Task statement:
Exact transcription with no images: write out all of the entries below.
★ ★ ★
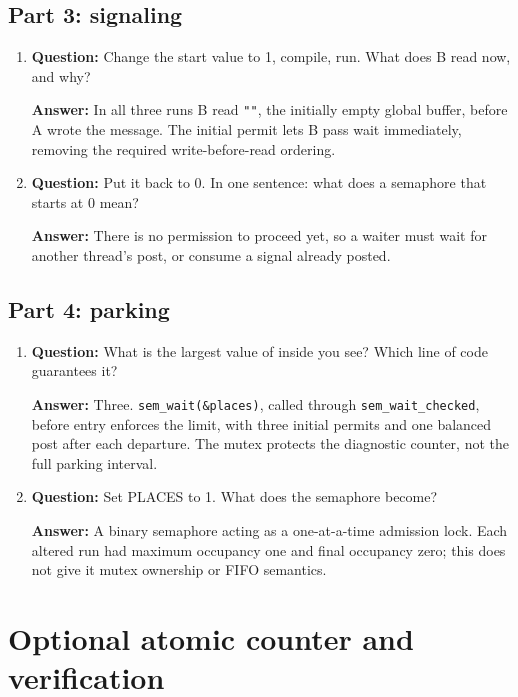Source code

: \documentclass[12pt]{article}
\begin{document}
\subsection{Part 3: signaling}
\begin{enumerate}
\item \textbf{Question:} Change the start value to 1, compile, run. What does B read now, and why?
\par\textbf{Answer:} In all three runs B read \texttt{""}, the initially
empty global buffer, before A wrote the message. The initial permit lets
B pass wait immediately, removing the required write-before-read ordering.

\item \textbf{Question:} Put it back to 0. In one sentence: what does a semaphore that starts at 0 mean?
\par\textbf{Answer:} There is no permission to proceed yet, so a waiter
must wait for another thread's post, or consume a signal already posted.
\end{enumerate}

\subsection{Part 4: parking}
\begin{enumerate}
\item \textbf{Question:} What is the largest value of inside you see? Which line of code guarantees it?
\par\textbf{Answer:} Three. \texttt{sem\_wait(\&places)}, called through
\texttt{sem\_wait\_checked}, before entry enforces the limit, with three
initial permits and one balanced post after each departure. The mutex
protects the diagnostic counter, not the full parking interval.

\item \textbf{Question:} Set PLACES to 1. What does the semaphore become?
\par\textbf{Answer:} A binary semaphore acting as a one-at-a-time
admission lock. Each altered run had maximum occupancy one and final
occupancy zero; this does not give it mutex ownership or FIFO semantics.
\end{enumerate}

\clearpage
\section{Optional atomic counter and verification}
\end{document}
★ ★ ★
Answer space:
Source code

: \documentclass[12pt]{article}
\begin{document}
\subsection{Part 3: signaling}
\begin{enumerate}
\item \textbf{Question:} Change the start value to 1, compile, run. What does B read now, and why?
\par\textbf{Answer:} In all three runs B read \texttt{""}, the initially
empty global buffer, before A wrote the message. The initial permit lets
B pass wait immediately, removing the required write-before-read ordering.

\item \textbf{Question:} Put it back to 0. In one sentence: what does a semaphore that starts at 0 mean?
\par\textbf{Answer:} There is no permission to proceed yet, so a waiter
must wait for another thread's post, or consume a signal already posted.
\end{enumerate}

\subsection{Part 4: parking}
\begin{enumerate}
\item \textbf{Question:} What is the largest value of inside you see? Which line of code guarantees it?
\par\textbf{Answer:} Three. \texttt{sem\_wait(\&places)}, called through
\texttt{sem\_wait\_checked}, before entry enforces the limit, with three
initial permits and one balanced post after each departure. The mutex
protects the diagnostic counter, not the full parking interval.

\item \textbf{Question:} Set PLACES to 1. What does the semaphore become?
\par\textbf{Answer:} A binary semaphore acting as a one-at-a-time
admission lock. Each altered run had maximum occupancy one and final
occupancy zero; this does not give it mutex ownership or FIFO semantics.
\end{enumerate}

\clearpage
\section{Optional atomic counter and verification}
\end{document}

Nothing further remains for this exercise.